I have to move to atlanta which is 8 hours away from where I live and of course I have to take my fishes with me! The way I have transported fish before is I used a rubbermaid plastic box and a battery operated aerator. I would just take some tank water and fill the box up about half way and put the fish in and cover the box up with a dark towel. Ive never had any deaths this way. But im wondering if anyone else has any other ways of transporting fish a long way. Thanks!


----------



## JenThePlantGeek (Mar 27, 2006)

I like to do something similar when I catch native fish, except I use old kitty litter containers with the snap-down lids. I drilled holes in the back part of the lid (behind the hinge) and ran airline in one and left one open to vent. 

Another option would be Kordon breather bags in a cooler - that's a GREAT way to transport fish and there's no chance of spilling


----------



## riva (Apr 12, 2007)

I've used 3 and 5 gallon water bottles to move fry. Obviously that wont work with big fish!

With access to a cigarette lighter outlet, using a small power inverter you could run pretty much anything as long as you have a vehicle that is running at the time.


----------



## Mori (Jul 23, 2003)

I've moved large fish in big fish bags 1/3 full of water stuffed in a cooler. I used "Bag Buddies" but have no idea if they helped.

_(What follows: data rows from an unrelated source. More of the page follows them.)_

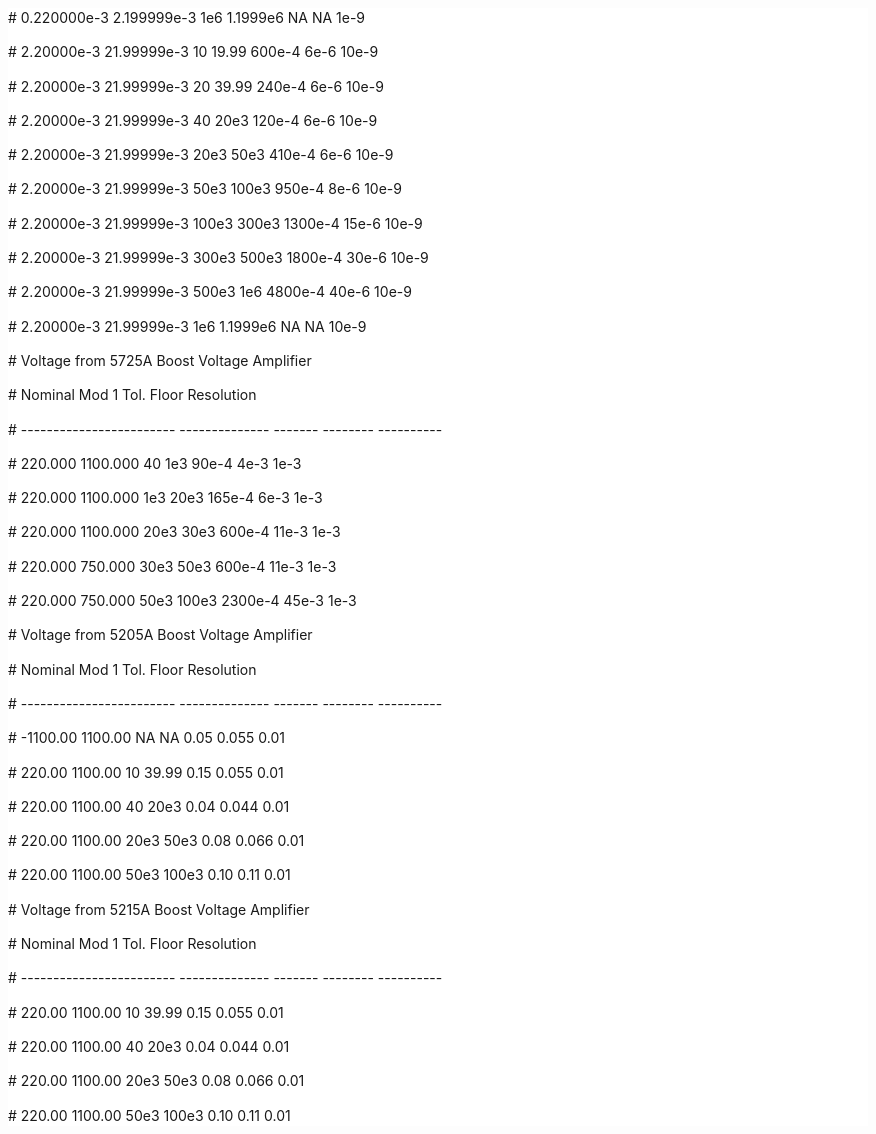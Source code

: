 \# 0.220000e-3 2.199999e-3 1e6 1.1999e6 NA NA 1e-9

\# 2.20000e-3 21.99999e-3 10 19.99 600e-4 6e-6 10e-9

\# 2.20000e-3 21.99999e-3 20 39.99 240e-4 6e-6 10e-9

\# 2.20000e-3 21.99999e-3 40 20e3 120e-4 6e-6 10e-9

\# 2.20000e-3 21.99999e-3 20e3 50e3 410e-4 6e-6 10e-9

\# 2.20000e-3 21.99999e-3 50e3 100e3 950e-4 8e-6 10e-9

\# 2.20000e-3 21.99999e-3 100e3 300e3 1300e-4 15e-6 10e-9

\# 2.20000e-3 21.99999e-3 300e3 500e3 1800e-4 30e-6 10e-9

\# 2.20000e-3 21.99999e-3 500e3 1e6 4800e-4 40e-6 10e-9

\# 2.20000e-3 21.99999e-3 1e6 1.1999e6 NA NA 10e-9

\# Voltage from 5725A Boost Voltage Amplifier

\# Nominal Mod 1 Tol. Floor Resolution

\# ------------------------ -------------- ------- -------- ----------

\# 220.000 1100.000 40 1e3 90e-4 4e-3 1e-3

\# 220.000 1100.000 1e3 20e3 165e-4 6e-3 1e-3

\# 220.000 1100.000 20e3 30e3 600e-4 11e-3 1e-3

\# 220.000 750.000 30e3 50e3 600e-4 11e-3 1e-3

\# 220.000 750.000 50e3 100e3 2300e-4 45e-3 1e-3

\# Voltage from 5205A Boost Voltage Amplifier

\# Nominal Mod 1 Tol. Floor Resolution

\# ------------------------ -------------- ------- -------- ----------

\# -1100.00 1100.00 NA NA 0.05 0.055 0.01

\# 220.00 1100.00 10 39.99 0.15 0.055 0.01

\# 220.00 1100.00 40 20e3 0.04 0.044 0.01

\# 220.00 1100.00 20e3 50e3 0.08 0.066 0.01

\# 220.00 1100.00 50e3 100e3 0.10 0.11 0.01

\# Voltage from 5215A Boost Voltage Amplifier

\# Nominal Mod 1 Tol. Floor Resolution

\# ------------------------ -------------- ------- -------- ----------

\# 220.00 1100.00 10 39.99 0.15 0.055 0.01

\# 220.00 1100.00 40 20e3 0.04 0.044 0.01

\# 220.00 1100.00 20e3 50e3 0.08 0.066 0.01

\# 220.00 1100.00 50e3 100e3 0.10 0.11 0.01

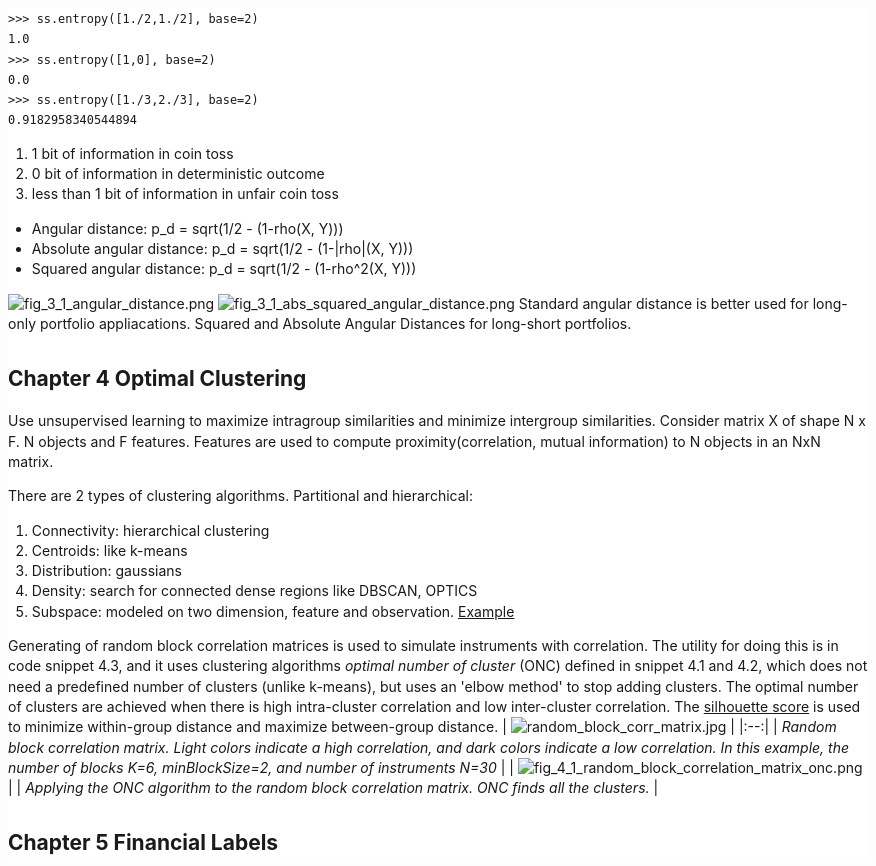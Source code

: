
  ```
 >>> ss.entropy([1./2,1./2], base=2)
1.0
>>> ss.entropy([1,0], base=2)
0.0
>>> ss.entropy([1./3,2./3], base=2)
0.9182958340544894
```
1. 1 bit of information in coin toss
2. 0 bit of information in deterministic outcome
3. less than 1 bit of information in unfair coin toss


* Angular distance: p_d = sqrt(1/2 - (1-rho(X, Y)))
* Absolute angular distance: p_d = sqrt(1/2 - (1-|rho|(X, Y)))
* Squared angular distance: p_d = sqrt(1/2 - (1-rho^2(X, Y)))

![fig_3_1_angular_distance.png](https://github.com/emoen/Machine-Learning-for-Asset-Managers/blob/master/img/fig_3_1_angular_distance.png)  ![fig_3_1_abs_squared_angular_distance.png](https://github.com/emoen/Machine-Learning-for-Asset-Managers/blob/master/img/fig_3_1_abs_squared_angular_distance.png) 
Standard angular distance is better used for long-only portfolio appliacations. Squared and Absolute Angular Distances for long-short portfolios. 

## Chapter 4 Optimal Clustering

Use unsupervised learning to maximize intragroup similarities and minimize intergroup similarities. Consider matrix X of shape N x F. N objects and F features. Features are used to compute proximity(correlation, mutual information) to N objects in an NxN matrix.

There are 2 types of clustering algorithms. Partitional and hierarchical:
1. Connectivity: hierarchical clustering
2. Centroids: like k-means
3. Distribution: gaussians
4. Density: search for connected dense regions like DBSCAN, OPTICS
5. Subspace: modeled on two dimension, feature and observation. [Example](https://quantdare.com/biclustering-time-series/)


Generating of random block correlation matrices is used to simulate instruments with correlation. The utility for doing this is in code snippet 4.3, and it uses clustering algorithms <i>optimal number of cluster</i> (ONC) defined in snippet 4.1 and 4.2, which does not need a predefined number of clusters (unlike k-means), but uses an 'elbow method' to stop adding clusters. The optimal number of clusters are achieved when there is high intra-cluster correlation and low inter-cluster correlation. The [silhouette score](https://en.wikipedia.org/wiki/Silhouette_(clustering)) is used to minimize within-group distance and maximize between-group distance. 
| ![random_block_corr_matrix.jpg](https://github.com/emoen/Machine-Learning-for-Asset-Managers/blob/master/img/fig_4_1_random_block_correlation_matrix_mini.png) | 
|:--:| 
| *Random block correlation matrix. Light colors indicate a high correlation, and dark colors indicate a low correlation. In this example, the number of blocks K=6, minBlockSize=2, and number of instruments N=30* |
| ![fig_4_1_random_block_correlation_matrix_onc.png](https://github.com/emoen/Machine-Learning-for-Asset-Managers/blob/master/img/fig_4_1_random_block_correlation_matrix_onc_mini.png) | 
| *Applying the ONC algorithm to the random block correlation matrix. ONC finds all the clusters.* |

## Chapter 5 Financial Labels
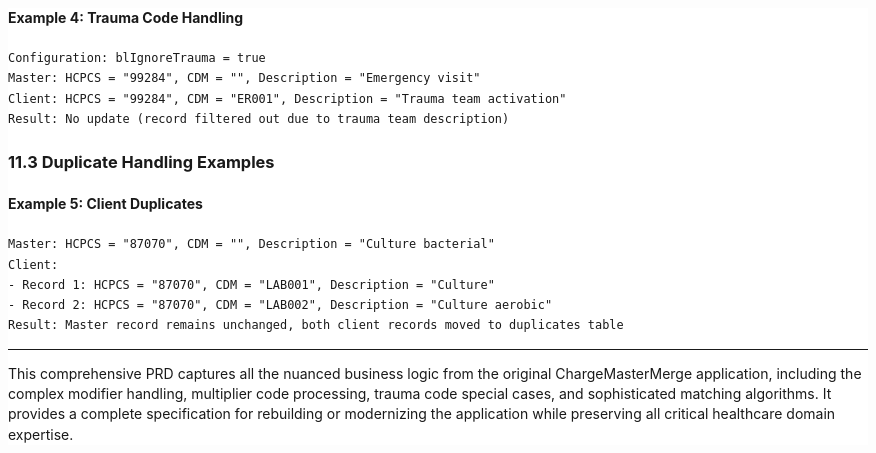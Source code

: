 #### Example 4: Trauma Code Handling
```
Configuration: blIgnoreTrauma = true
Master: HCPCS = "99284", CDM = "", Description = "Emergency visit"
Client: HCPCS = "99284", CDM = "ER001", Description = "Trauma team activation"
Result: No update (record filtered out due to trauma team description)
```

### 11.3 Duplicate Handling Examples

#### Example 5: Client Duplicates
```
Master: HCPCS = "87070", CDM = "", Description = "Culture bacterial"
Client: 
- Record 1: HCPCS = "87070", CDM = "LAB001", Description = "Culture"
- Record 2: HCPCS = "87070", CDM = "LAB002", Description = "Culture aerobic"
Result: Master record remains unchanged, both client records moved to duplicates table
```

---

This comprehensive PRD captures all the nuanced business logic from the original ChargeMasterMerge application, including the complex modifier handling, multiplier code processing, trauma code special cases, and sophisticated matching algorithms. It provides a complete specification for rebuilding or modernizing the application while preserving all critical healthcare domain expertise.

Oxygen for the remaining 2/3 would be nice but I used air and the fish were fine after about 9 hrs. I've heard good things about the breather bags--just be sure there's ventilation so they can actually breathe, and don't use them for labyrinth fishies. I do think the bucket with a bubbler is a great method. Just doesn't work on airplanes.:icon_roll 

I did move some 18" plecos in a cooler for a short trip--they pierce bags--and the Bag Buddies did seem to sedate them slightly. Taking 18" plecos out of a cooler is even scarier than putting them in......


----------



## RachPreach (Jan 16, 2006)

JenThePlantGeek said:


> I like to do something similar when I catch native fish, except I use old kitty litter containers with the snap-down lids. I drilled holes in the back part of the lid (behind the hinge) and ran airline in one and left one open to vent.
> 
> Another option would be Kordon breather bags in a cooler - that's a GREAT way to transport fish and there's no chance of spilling



so what is specific about kordon breather bags? 


the rubbermaid box that i use has a lid that i drilled a hole in for the airline. I do have an adaptor for an electrical outlet that can be plugged into my car so i might consider that.


----------



## Mori (Jul 23, 2003)

Breather bags are permeable to oxygen so you don't include any air in the bag--you get gas exchange right through the bag with a lot of surface area for it to occur. Very nifty unless you have fish that take oxygen from the surface.


----------